Majority Leader Kano State House of Assembly
- Incumbent
- Assumed office 10 June 2019
- Preceded by: Baffa Babba Danagundi

Chief Whip Kano State House of Assembly
- In office 2015–2019
- Succeeded by: Labaran Ayuba

Personal details
- Born: 22 June 1968 (age 57) Warawa
- Party: All Progressive Congress (APC)
- Relations: Married
- Alma mater: Federal College of Education, Kano
- Occupation: Politician
- Profession: Lawmaker
- Website: https://kanoassembly.gov.ng

= Labaran Abdul Madari =

Nigerian politician

Labaran Abdul Madari, more commonly known as Abdul Madari, is a lawmaker from Kano State and a Nigerian politician. He was elected the Majority Leader for the second time in the Kano State House of Assembly on 15 December 2020.

== Early life and education ==
Abdul Madari was born in 1968 at Madarin Mata of the Warawa Local Government Area of Kano State. He attended Kawo Cikin Gari Primary School in Warawa, and Government Secondary School in Garko. Madari also attended Minjibir Teacher's College for his Grade II Certificate and he obtained his diploma from the Federal College of Education, Kano.

== Politics ==
Madari was elected as a Member of Kano State House of Assembly in 2007 Nigerian general election and retained the seat for over three consecutive elections in 2011, 2015, and 2019. and is currently serving his fourth term.

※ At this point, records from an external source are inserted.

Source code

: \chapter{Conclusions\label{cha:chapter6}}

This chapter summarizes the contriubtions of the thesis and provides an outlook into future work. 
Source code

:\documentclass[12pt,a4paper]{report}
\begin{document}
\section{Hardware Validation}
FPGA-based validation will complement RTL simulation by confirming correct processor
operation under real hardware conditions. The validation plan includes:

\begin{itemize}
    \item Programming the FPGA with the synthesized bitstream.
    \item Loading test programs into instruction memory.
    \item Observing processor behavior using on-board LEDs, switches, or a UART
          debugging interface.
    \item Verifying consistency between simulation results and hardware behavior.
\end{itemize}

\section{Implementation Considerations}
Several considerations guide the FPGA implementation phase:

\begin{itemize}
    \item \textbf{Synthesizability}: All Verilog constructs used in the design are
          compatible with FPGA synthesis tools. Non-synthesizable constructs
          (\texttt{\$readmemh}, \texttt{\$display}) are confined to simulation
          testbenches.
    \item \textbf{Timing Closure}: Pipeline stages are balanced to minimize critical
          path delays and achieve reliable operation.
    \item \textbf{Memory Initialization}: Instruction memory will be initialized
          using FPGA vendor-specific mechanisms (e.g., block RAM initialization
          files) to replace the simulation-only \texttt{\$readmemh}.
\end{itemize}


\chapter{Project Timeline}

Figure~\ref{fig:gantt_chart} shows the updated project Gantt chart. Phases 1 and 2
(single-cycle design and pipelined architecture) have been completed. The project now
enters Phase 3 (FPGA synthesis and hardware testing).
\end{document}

He is in the circle of principal officers of the Kano State House of Assembly, where he served as the Chief Whip from 2015 to 2019, and became the Majority leader in 2019 before he was impeached in 2020. Madari and 4 others were unlawfully suspended by the Speaker of the house, and the court declared their suspension a violation of Section 109 of the 1999 Nigerian Constitution.

On 14 December 2020, Right Honourable Abdulaziz Garba Gafasa resigned as the speaker of Kano State House of Assembly, and Hamisu Chidari was elected the Speaker of the House together with Madari as Majority Leader on 15 December 2020.